Items listed in a dataset

----

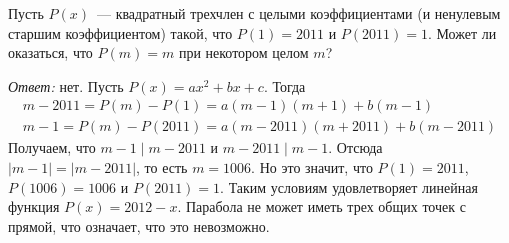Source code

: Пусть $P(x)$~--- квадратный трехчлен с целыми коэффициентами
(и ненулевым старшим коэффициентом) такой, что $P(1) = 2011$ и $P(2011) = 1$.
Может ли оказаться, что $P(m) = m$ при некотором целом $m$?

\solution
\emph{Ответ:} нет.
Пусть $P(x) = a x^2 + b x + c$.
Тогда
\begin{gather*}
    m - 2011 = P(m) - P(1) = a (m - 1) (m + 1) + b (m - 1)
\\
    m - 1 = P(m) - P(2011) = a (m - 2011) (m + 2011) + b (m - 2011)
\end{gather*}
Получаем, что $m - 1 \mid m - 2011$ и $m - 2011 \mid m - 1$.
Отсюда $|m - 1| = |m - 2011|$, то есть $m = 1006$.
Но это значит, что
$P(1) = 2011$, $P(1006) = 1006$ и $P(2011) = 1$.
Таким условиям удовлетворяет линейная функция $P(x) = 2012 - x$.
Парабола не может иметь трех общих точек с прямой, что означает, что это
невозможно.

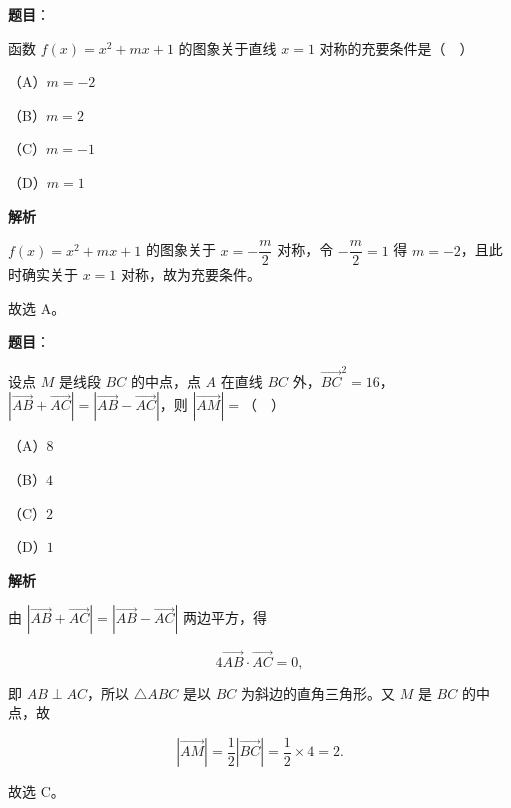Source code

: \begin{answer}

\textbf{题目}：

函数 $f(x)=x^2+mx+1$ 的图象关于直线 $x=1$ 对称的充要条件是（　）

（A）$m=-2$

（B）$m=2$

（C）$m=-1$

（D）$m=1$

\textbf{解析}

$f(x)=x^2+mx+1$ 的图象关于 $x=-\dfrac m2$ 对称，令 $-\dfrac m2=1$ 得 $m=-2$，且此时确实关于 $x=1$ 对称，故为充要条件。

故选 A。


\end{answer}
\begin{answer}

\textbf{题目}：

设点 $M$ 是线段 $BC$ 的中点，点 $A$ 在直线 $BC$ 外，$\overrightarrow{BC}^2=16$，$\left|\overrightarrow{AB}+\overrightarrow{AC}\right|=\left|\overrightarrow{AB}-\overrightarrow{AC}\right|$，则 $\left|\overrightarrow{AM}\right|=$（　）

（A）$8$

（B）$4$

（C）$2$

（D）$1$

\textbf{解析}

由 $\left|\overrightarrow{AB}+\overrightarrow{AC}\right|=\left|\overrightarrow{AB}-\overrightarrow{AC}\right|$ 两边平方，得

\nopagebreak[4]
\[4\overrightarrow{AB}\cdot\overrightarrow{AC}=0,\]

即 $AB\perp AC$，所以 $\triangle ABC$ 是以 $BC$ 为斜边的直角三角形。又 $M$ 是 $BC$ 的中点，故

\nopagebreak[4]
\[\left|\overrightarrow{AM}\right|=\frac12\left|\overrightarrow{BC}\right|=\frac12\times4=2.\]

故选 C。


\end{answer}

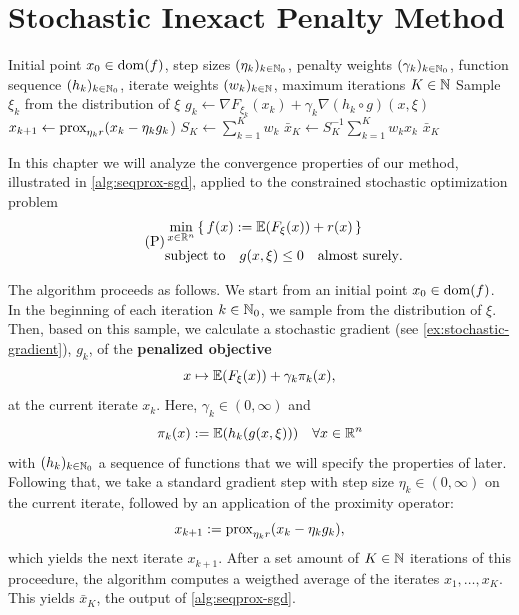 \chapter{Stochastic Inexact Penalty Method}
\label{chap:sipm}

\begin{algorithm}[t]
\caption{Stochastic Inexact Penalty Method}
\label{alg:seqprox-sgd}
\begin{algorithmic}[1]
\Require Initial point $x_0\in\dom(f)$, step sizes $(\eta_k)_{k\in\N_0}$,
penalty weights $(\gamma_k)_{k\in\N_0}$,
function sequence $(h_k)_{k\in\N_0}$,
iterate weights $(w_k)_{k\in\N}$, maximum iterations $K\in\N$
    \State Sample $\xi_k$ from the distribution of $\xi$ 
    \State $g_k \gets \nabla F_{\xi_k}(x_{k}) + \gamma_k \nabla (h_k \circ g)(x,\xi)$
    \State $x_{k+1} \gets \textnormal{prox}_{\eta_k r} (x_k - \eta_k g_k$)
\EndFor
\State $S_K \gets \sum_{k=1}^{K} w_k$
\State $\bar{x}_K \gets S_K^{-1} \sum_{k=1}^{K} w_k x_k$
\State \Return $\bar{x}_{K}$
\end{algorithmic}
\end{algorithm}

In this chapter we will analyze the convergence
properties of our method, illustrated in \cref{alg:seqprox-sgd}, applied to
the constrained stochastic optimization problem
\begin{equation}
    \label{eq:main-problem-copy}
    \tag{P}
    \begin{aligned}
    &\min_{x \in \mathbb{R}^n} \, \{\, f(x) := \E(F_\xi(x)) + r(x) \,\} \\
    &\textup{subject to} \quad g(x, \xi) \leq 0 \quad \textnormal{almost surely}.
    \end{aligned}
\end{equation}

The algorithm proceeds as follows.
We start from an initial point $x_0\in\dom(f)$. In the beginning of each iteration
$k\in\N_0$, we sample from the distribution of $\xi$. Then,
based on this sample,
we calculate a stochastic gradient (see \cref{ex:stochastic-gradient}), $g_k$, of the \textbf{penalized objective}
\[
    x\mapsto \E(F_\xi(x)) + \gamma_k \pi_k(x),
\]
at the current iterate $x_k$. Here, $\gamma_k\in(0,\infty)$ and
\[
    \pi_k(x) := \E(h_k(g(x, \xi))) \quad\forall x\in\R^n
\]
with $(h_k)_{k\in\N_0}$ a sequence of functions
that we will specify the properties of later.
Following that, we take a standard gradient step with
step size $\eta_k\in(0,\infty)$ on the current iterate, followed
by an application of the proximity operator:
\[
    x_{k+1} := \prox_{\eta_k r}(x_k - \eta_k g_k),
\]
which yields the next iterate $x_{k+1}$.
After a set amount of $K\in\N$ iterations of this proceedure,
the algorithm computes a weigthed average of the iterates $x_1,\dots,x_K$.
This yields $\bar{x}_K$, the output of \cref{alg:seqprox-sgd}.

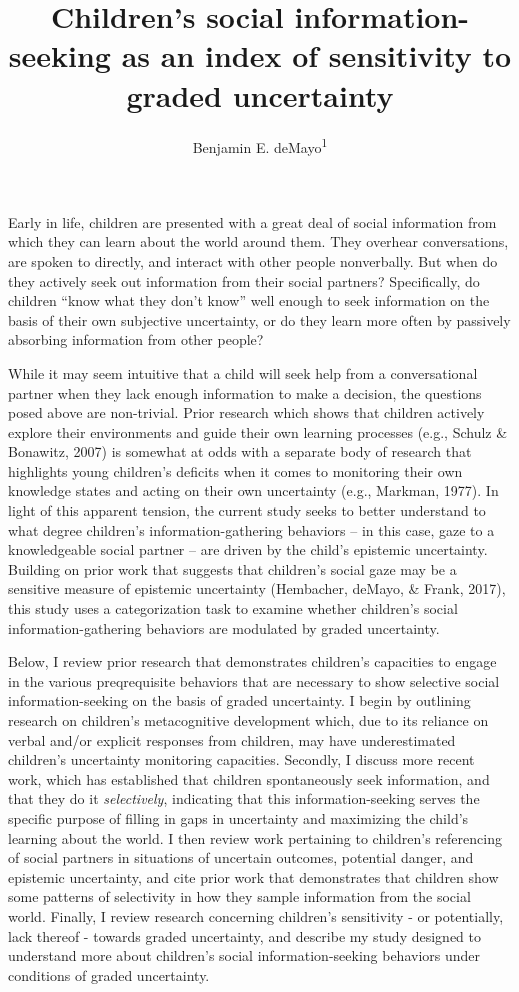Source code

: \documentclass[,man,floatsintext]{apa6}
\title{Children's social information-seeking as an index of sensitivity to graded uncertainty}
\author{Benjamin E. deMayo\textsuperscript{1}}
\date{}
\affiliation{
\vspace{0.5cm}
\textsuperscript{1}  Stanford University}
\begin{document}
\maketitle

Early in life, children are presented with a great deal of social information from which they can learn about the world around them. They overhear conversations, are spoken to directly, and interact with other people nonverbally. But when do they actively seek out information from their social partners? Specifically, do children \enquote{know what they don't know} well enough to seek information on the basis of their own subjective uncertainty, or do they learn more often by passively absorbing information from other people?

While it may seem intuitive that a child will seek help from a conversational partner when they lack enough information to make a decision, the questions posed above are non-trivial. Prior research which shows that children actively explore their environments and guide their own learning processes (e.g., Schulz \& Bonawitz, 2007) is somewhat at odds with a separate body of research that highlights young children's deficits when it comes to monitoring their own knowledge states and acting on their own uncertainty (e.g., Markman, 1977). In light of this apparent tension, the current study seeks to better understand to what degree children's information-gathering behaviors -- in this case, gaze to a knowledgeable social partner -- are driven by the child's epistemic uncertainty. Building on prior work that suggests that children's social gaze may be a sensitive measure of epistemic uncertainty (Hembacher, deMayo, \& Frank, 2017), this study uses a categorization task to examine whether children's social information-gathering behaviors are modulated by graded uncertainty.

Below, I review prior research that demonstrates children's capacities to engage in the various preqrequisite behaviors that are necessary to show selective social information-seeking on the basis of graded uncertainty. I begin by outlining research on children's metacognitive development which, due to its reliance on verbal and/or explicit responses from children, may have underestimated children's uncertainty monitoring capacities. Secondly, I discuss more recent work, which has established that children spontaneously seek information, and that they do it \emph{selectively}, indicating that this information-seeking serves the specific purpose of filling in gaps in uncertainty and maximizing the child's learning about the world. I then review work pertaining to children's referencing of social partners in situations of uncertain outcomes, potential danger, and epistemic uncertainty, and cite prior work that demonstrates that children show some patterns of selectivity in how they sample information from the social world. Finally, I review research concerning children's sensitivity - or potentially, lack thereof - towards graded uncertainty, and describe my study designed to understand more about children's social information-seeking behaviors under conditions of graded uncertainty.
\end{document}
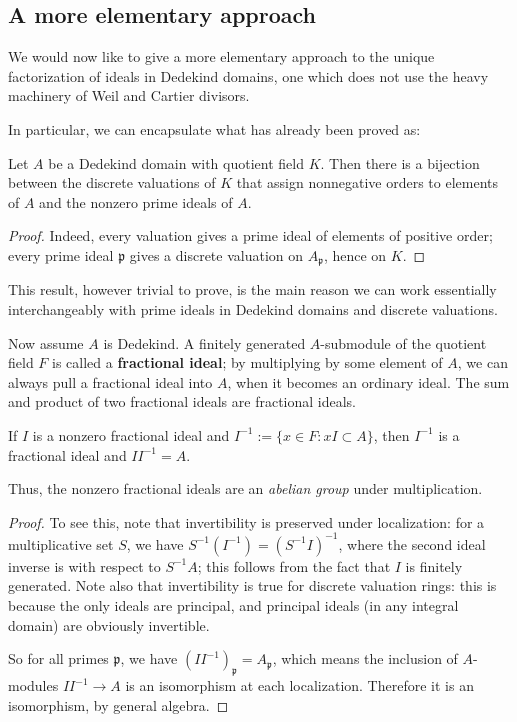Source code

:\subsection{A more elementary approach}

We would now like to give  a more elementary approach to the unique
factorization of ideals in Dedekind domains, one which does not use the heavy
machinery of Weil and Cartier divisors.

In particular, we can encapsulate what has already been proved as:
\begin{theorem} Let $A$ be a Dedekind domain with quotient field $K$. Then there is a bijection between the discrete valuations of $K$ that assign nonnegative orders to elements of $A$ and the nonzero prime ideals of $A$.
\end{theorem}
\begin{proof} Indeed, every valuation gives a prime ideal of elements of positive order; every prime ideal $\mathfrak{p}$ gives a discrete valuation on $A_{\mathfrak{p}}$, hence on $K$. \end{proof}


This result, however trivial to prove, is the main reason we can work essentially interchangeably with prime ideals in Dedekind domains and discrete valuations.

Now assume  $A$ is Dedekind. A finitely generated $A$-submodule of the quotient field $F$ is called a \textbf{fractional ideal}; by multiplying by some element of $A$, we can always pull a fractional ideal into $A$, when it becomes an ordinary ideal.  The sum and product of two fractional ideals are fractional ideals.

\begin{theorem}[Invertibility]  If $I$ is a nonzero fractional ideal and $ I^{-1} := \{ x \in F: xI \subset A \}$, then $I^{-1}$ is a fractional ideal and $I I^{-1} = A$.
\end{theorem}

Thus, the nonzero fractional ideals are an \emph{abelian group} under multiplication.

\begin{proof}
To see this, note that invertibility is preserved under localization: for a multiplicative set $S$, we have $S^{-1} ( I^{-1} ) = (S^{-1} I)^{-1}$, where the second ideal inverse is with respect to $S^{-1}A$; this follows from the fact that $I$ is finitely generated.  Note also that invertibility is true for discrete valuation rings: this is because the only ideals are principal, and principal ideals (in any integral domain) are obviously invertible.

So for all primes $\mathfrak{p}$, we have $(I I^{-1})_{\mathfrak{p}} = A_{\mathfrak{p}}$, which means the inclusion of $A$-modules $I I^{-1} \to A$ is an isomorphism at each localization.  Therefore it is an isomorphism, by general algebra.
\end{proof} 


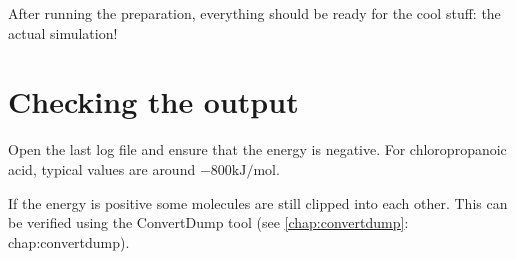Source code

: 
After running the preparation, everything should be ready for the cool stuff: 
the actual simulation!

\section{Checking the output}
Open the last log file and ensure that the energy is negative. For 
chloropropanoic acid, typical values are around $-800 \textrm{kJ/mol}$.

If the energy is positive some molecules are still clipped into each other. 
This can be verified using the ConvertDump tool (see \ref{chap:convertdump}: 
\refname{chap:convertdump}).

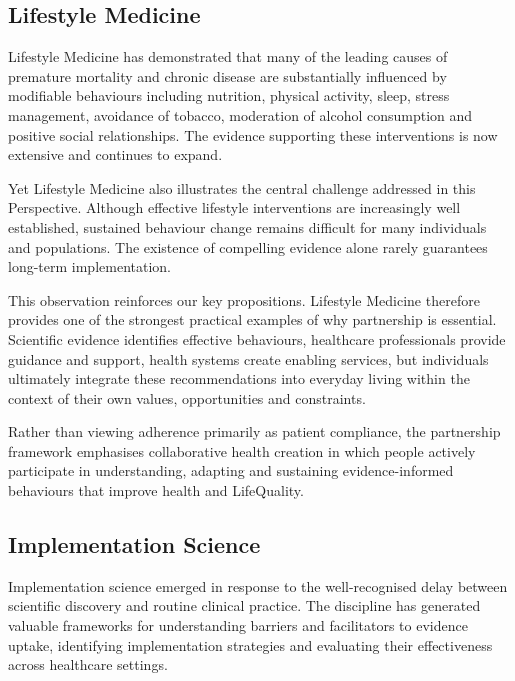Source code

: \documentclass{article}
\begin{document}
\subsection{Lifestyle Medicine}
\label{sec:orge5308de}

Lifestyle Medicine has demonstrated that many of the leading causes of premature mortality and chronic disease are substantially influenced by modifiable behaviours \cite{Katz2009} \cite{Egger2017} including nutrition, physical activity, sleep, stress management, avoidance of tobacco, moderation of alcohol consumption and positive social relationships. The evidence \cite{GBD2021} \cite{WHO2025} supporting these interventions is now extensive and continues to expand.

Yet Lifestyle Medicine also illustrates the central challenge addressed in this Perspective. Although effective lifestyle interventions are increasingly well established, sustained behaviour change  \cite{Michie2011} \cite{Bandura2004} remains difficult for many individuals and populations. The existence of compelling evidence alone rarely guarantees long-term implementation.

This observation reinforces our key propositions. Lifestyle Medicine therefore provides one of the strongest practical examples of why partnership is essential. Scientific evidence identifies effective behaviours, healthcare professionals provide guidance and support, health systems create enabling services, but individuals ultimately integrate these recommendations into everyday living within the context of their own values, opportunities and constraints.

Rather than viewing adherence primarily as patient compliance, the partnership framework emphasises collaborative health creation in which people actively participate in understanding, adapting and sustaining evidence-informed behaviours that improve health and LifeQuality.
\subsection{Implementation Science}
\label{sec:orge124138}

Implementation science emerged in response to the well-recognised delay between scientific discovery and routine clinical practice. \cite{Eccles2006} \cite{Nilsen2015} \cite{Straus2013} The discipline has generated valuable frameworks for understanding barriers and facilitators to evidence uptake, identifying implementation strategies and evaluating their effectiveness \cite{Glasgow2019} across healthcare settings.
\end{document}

----

### PROBLEM STATEMENT
Both the line containing "g(x, \xi) \leq" and the line containing "we sample from" belong in the answer. Print them and every line above that falls between them exactly, and no others.

### RESPONSE BELOW
    &\textup{subject to} \quad g(x, \xi) \leq 0 \quad \textnormal{almost surely}.
    \end{aligned}
\end{equation}

The algorithm proceeds as follows.
We start from an initial point $x_0\in\dom(f)$. In the beginning of each iteration
$k\in\N_0$, we sample from the distribution of $\xi$. Then,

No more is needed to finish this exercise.